--- Your objective ---
Provide an exact transcription of all the records.

Records supplied Start Marker

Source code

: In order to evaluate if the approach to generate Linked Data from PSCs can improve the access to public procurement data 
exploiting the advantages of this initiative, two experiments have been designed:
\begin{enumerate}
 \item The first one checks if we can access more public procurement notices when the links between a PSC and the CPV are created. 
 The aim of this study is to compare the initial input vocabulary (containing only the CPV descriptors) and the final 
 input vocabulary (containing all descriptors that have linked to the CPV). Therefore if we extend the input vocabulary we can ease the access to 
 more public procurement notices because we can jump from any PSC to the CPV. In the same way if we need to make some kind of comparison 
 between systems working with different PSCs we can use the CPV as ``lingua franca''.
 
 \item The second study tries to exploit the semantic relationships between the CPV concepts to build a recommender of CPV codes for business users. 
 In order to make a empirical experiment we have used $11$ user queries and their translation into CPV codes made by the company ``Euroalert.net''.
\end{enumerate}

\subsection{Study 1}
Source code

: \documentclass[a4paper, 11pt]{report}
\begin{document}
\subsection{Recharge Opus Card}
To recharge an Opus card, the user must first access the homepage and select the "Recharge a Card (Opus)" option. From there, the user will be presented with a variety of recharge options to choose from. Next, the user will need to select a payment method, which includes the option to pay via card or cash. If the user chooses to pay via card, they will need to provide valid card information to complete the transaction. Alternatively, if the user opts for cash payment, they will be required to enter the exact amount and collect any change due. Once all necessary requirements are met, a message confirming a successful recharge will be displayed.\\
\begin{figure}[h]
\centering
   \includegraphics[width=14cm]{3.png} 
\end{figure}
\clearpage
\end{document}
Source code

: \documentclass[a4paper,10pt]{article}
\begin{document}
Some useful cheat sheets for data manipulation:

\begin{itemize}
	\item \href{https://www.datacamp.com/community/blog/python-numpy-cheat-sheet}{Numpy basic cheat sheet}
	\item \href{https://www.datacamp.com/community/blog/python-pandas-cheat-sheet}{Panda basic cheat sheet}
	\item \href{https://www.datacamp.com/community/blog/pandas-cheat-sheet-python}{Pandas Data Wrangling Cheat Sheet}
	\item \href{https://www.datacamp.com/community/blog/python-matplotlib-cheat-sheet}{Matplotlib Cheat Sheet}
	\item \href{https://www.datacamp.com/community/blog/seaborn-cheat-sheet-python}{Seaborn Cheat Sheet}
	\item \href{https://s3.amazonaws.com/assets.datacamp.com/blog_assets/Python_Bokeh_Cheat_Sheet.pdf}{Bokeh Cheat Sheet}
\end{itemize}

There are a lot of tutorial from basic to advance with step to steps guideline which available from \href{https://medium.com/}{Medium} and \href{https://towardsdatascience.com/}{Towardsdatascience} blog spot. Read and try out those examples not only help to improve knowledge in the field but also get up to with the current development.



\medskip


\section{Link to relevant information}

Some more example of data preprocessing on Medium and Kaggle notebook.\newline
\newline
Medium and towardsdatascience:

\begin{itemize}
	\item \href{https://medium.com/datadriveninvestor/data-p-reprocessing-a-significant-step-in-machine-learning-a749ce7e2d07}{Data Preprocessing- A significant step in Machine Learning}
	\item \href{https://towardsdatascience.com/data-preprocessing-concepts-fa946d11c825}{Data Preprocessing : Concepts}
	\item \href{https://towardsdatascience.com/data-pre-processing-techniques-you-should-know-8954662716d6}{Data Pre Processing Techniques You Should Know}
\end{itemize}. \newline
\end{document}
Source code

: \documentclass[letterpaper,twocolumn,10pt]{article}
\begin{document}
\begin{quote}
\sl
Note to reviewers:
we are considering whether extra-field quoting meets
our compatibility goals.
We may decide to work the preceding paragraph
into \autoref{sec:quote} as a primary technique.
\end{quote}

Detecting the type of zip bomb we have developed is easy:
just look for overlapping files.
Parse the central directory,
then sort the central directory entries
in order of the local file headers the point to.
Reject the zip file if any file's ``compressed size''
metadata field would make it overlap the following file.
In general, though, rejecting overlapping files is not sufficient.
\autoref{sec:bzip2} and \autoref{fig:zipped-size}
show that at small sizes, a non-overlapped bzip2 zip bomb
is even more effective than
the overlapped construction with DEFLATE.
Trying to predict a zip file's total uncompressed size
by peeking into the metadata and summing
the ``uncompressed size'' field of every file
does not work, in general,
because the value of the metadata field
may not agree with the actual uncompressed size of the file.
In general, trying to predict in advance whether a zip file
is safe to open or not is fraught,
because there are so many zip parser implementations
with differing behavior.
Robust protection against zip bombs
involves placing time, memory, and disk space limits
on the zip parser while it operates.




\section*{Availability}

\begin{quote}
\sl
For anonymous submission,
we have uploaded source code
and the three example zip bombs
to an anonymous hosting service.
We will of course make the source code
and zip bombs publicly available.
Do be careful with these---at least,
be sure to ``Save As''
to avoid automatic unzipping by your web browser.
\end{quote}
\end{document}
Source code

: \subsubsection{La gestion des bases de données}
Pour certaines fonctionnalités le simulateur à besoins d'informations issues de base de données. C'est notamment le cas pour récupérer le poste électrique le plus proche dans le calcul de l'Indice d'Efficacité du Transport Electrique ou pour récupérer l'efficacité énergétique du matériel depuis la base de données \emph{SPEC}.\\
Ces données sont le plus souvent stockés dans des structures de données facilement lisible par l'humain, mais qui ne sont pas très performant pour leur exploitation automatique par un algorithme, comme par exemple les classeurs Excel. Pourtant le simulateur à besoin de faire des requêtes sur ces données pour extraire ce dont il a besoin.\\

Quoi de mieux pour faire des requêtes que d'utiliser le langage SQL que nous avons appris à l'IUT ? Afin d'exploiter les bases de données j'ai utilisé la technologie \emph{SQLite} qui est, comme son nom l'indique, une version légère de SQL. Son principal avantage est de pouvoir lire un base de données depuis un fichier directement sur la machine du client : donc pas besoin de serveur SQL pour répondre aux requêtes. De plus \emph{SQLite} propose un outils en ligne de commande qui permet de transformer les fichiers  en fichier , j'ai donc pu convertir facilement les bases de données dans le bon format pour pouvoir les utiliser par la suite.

Records supplied End Marker

--- Response area ---
Source code

: In order to evaluate if the approach to generate Linked Data from PSCs can improve the access to public procurement data 
exploiting the advantages of this initiative, two experiments have been designed:
\begin{enumerate}
 \item The first one checks if we can access more public procurement notices when the links between a PSC and the CPV are created. 
 The aim of this study is to compare the initial input vocabulary (containing only the CPV descriptors) and the final 
 input vocabulary (containing all descriptors that have linked to the CPV). Therefore if we extend the input vocabulary we can ease the access to 
 more public procurement notices because we can jump from any PSC to the CPV. In the same way if we need to make some kind of comparison 
 between systems working with different PSCs we can use the CPV as ``lingua franca''.
 
 \item The second study tries to exploit the semantic relationships between the CPV concepts to build a recommender of CPV codes for business users. 
 In order to make a empirical experiment we have used $11$ user queries and their translation into CPV codes made by the company ``Euroalert.net''.
\end{enumerate}

\subsection{Study 1}
Source code

: \documentclass[a4paper, 11pt]{report}
\begin{document}
\subsection{Recharge Opus Card}
To recharge an Opus card, the user must first access the homepage and select the "Recharge a Card (Opus)" option. From there, the user will be presented with a variety of recharge options to choose from. Next, the user will need to select a payment method, which includes the option to pay via card or cash. If the user chooses to pay via card, they will need to provide valid card information to complete the transaction. Alternatively, if the user opts for cash payment, they will be required to enter the exact amount and collect any change due. Once all necessary requirements are met, a message confirming a successful recharge will be displayed.\\
\begin{figure}[h]
\centering
   \includegraphics[width=14cm]{3.png} 
\end{figure}
\clearpage
\end{document}
Source code

: \documentclass[a4paper,10pt]{article}
\begin{document}
Some useful cheat sheets for data manipulation:

\begin{itemize}
	\item \href{https://www.datacamp.com/community/blog/python-numpy-cheat-sheet}{Numpy basic cheat sheet}
	\item \href{https://www.datacamp.com/community/blog/python-pandas-cheat-sheet}{Panda basic cheat sheet}
	\item \href{https://www.datacamp.com/community/blog/pandas-cheat-sheet-python}{Pandas Data Wrangling Cheat Sheet}
	\item \href{https://www.datacamp.com/community/blog/python-matplotlib-cheat-sheet}{Matplotlib Cheat Sheet}
	\item \href{https://www.datacamp.com/community/blog/seaborn-cheat-sheet-python}{Seaborn Cheat Sheet}
	\item \href{https://s3.amazonaws.com/assets.datacamp.com/blog_assets/Python_Bokeh_Cheat_Sheet.pdf}{Bokeh Cheat Sheet}
\end{itemize}

There are a lot of tutorial from basic to advance with step to steps guideline which available from \href{https://medium.com/}{Medium} and \href{https://towardsdatascience.com/}{Towardsdatascience} blog spot. Read and try out those examples not only help to improve knowledge in the field but also get up to with the current development.



\medskip


\section{Link to relevant information}

Some more example of data preprocessing on Medium and Kaggle notebook.\newline
\newline
Medium and towardsdatascience:

\begin{itemize}
	\item \href{https://medium.com/datadriveninvestor/data-p-reprocessing-a-significant-step-in-machine-learning-a749ce7e2d07}{Data Preprocessing- A significant step in Machine Learning}
	\item \href{https://towardsdatascience.com/data-preprocessing-concepts-fa946d11c825}{Data Preprocessing : Concepts}
	\item \href{https://towardsdatascience.com/data-pre-processing-techniques-you-should-know-8954662716d6}{Data Pre Processing Techniques You Should Know}
\end{itemize}. \newline
\end{document}
Source code

: \documentclass[letterpaper,twocolumn,10pt]{article}
\begin{document}
\begin{quote}
\sl
Note to reviewers:
we are considering whether extra-field quoting meets
our compatibility goals.
We may decide to work the preceding paragraph
into \autoref{sec:quote} as a primary technique.
\end{quote}

Detecting the type of zip bomb we have developed is easy:
just look for overlapping files.
Parse the central directory,
then sort the central directory entries
in order of the local file headers the point to.
Reject the zip file if any file's ``compressed size''
metadata field would make it overlap the following file.
In general, though, rejecting overlapping files is not sufficient.
\autoref{sec:bzip2} and \autoref{fig:zipped-size}
show that at small sizes, a non-overlapped bzip2 zip bomb
is even more effective than
the overlapped construction with DEFLATE.
Trying to predict a zip file's total uncompressed size
by peeking into the metadata and summing
the ``uncompressed size'' field of every file
does not work, in general,
because the value of the metadata field
may not agree with the actual uncompressed size of the file.
In general, trying to predict in advance whether a zip file
is safe to open or not is fraught,
because there are so many zip parser implementations
with differing behavior.
Robust protection against zip bombs
involves placing time, memory, and disk space limits
on the zip parser while it operates.




\section*{Availability}

\begin{quote}
\sl
For anonymous submission,
we have uploaded source code
and the three example zip bombs
to an anonymous hosting service.
We will of course make the source code
and zip bombs publicly available.
Do be careful with these---at least,
be sure to ``Save As''
to avoid automatic unzipping by your web browser.
\end{quote}
\end{document}
Source code

: \subsubsection{La gestion des bases de données}
Pour certaines fonctionnalités le simulateur à besoins d'informations issues de base de données. C'est notamment le cas pour récupérer le poste électrique le plus proche dans le calcul de l'Indice d'Efficacité du Transport Electrique ou pour récupérer l'efficacité énergétique du matériel depuis la base de données \emph{SPEC}.\\
Ces données sont le plus souvent stockés dans des structures de données facilement lisible par l'humain, mais qui ne sont pas très performant pour leur exploitation automatique par un algorithme, comme par exemple les classeurs Excel. Pourtant le simulateur à besoin de faire des requêtes sur ces données pour extraire ce dont il a besoin.\\

Quoi de mieux pour faire des requêtes que d'utiliser le langage SQL que nous avons appris à l'IUT ? Afin d'exploiter les bases de données j'ai utilisé la technologie \emph{SQLite} qui est, comme son nom l'indique, une version légère de SQL. Son principal avantage est de pouvoir lire un base de données depuis un fichier directement sur la machine du client : donc pas besoin de serveur SQL pour répondre aux requêtes. De plus \emph{SQLite} propose un outils en ligne de commande qui permet de transformer les fichiers  en fichier , j'ai donc pu convertir facilement les bases de données dans le bon format pour pouvoir les utiliser par la suite.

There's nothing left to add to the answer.